Didier Fassin – La France a aujourd’hui la population carcérale la plus importante de son histoire en temps de paix. En soixante ans, le nombre de prisonniers a plus que triplé. Or cette situation ne correspond pas à un accroissement de la criminalité mais à une augmentation de la sévérité. On punit plus, ce qui se manifeste de trois façons. D’abord, au niveau politique, on crée de nouveaux délits ou on criminalise des délits qui ne l’étaient pas, comme la conduite après perte des points du permis. Ensuite, au niveau policier, la politique dite du chiffre détermine des quotas d’interpellations au-delà de la réalité de la délinquance accessible aux forces de l’ordre. Enfin, au niveau judiciaire, on sanctionne plus sévèrement en infligeant plus souvent des peines de prison et en allongeant la durée de ces peines. Cette évolution n’est pas propre à notre pays. Elle est constatée, à des degrés variables et à l’exception des pays scandinaves, sur tous les continents, le cas extrême étant les États-Unis qui a multiplié par huit le nombre de ses détenus en quatre décennies pour atteindre un taux d’incarcération sept fois plus élevé que celui de la France. Or, partout, on continue de réclamer des politiques pénales encore plus dures.
A la prison de Saint Quentin aux USA (© Justin Sullivan/Getty Images/AFP)
Depuis quand, dans l’histoire moderne, ce “moment punitif” existe-t-il dans nos sociétés ?
Le mouvement s’est amorcé dans les années 1970, au terme d’un cycle commencé avec le New Deal aux Etats-Unis et après la Seconde Guerre mondiale en France, avec d’un côté un idéal de réforme morale et de réinsertion des prisonniers et de l’autre un principe de prévention de la délinquance et de la criminalité. Les préoccupations sécuritaires sont depuis lors passées au premier plan dans une période où l’insécurité était d’abord le chômage et la précarité, mais où, sous l’influence des médias et des politiques, elle a été ciblée sur la délinquance et les incivilités et sur les immigrés et les minorités. L’État social a ainsi progressivement laissé place à l’État pénal et de surcroît un État pénal discriminatoire. On s’est mis non seulement à enfermer de plus en plus mais à élargir le spectre punitif avec de nouvelles procédures telles que le bracelet électronique.
Deux phénomènes se conjuguent aujourd’hui, dites-vous : une évolution de la sensibilité aux déviances ; une focalisation du discours sur les enjeux de sécurité. L’intolérance de la société et le populisme pénal sont-ils donc les deux faces d’un même désir collectif ?
On peut le dire ainsi.
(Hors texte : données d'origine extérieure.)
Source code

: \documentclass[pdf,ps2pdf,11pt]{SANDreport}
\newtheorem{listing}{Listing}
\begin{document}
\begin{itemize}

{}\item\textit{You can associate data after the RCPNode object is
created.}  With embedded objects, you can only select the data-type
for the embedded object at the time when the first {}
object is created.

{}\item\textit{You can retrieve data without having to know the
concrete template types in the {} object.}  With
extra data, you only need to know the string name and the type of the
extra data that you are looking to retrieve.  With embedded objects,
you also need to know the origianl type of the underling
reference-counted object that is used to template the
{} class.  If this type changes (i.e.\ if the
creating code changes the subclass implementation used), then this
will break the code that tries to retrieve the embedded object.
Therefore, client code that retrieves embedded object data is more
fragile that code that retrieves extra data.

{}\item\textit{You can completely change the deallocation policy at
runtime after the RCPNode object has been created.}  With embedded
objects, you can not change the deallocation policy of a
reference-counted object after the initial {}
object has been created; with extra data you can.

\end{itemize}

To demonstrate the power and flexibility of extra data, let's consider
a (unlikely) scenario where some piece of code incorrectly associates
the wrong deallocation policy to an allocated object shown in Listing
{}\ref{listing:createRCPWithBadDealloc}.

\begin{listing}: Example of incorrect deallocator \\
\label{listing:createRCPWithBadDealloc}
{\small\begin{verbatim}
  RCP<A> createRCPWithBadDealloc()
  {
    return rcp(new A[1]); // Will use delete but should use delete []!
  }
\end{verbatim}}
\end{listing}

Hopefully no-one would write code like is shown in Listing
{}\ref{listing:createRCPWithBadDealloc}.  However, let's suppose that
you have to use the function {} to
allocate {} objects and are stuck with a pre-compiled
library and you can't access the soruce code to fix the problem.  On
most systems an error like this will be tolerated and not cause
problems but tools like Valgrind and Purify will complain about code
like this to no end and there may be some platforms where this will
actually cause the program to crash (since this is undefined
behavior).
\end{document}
Les deux logiques se répondent et se renforcent : plus la demande de sécurité est grande dans la population, plus l’offre de répression se développe du côté des pouvoirs publics mais aussi des agents privés, et réciproquement. Et ce, indépendamment de tout souci d’efficacité, sauf électoraliste. L’actuel état d’urgence en est la parfaite illustration. Injustifié de l’avis des experts, il a été mis en place pour servir de démonstration symbolique d’autorité. Inefficace de l’aveu même des députés qui le votent, il est sans cesse renouvelé par peur du reproche d’avoir renoncé à une mesure pourtant inutile. Il n’y a aujourd’hui plus un seul responsable politique capable d’expliquer aux Français que, loin d’être bénéfique pour la société, la politique sécuritaire et pénale actuelle la divise et la fragilise, qu’elle aggrave les tensions et les disparités, et même qu’elle favorise la délinquance et la criminalité.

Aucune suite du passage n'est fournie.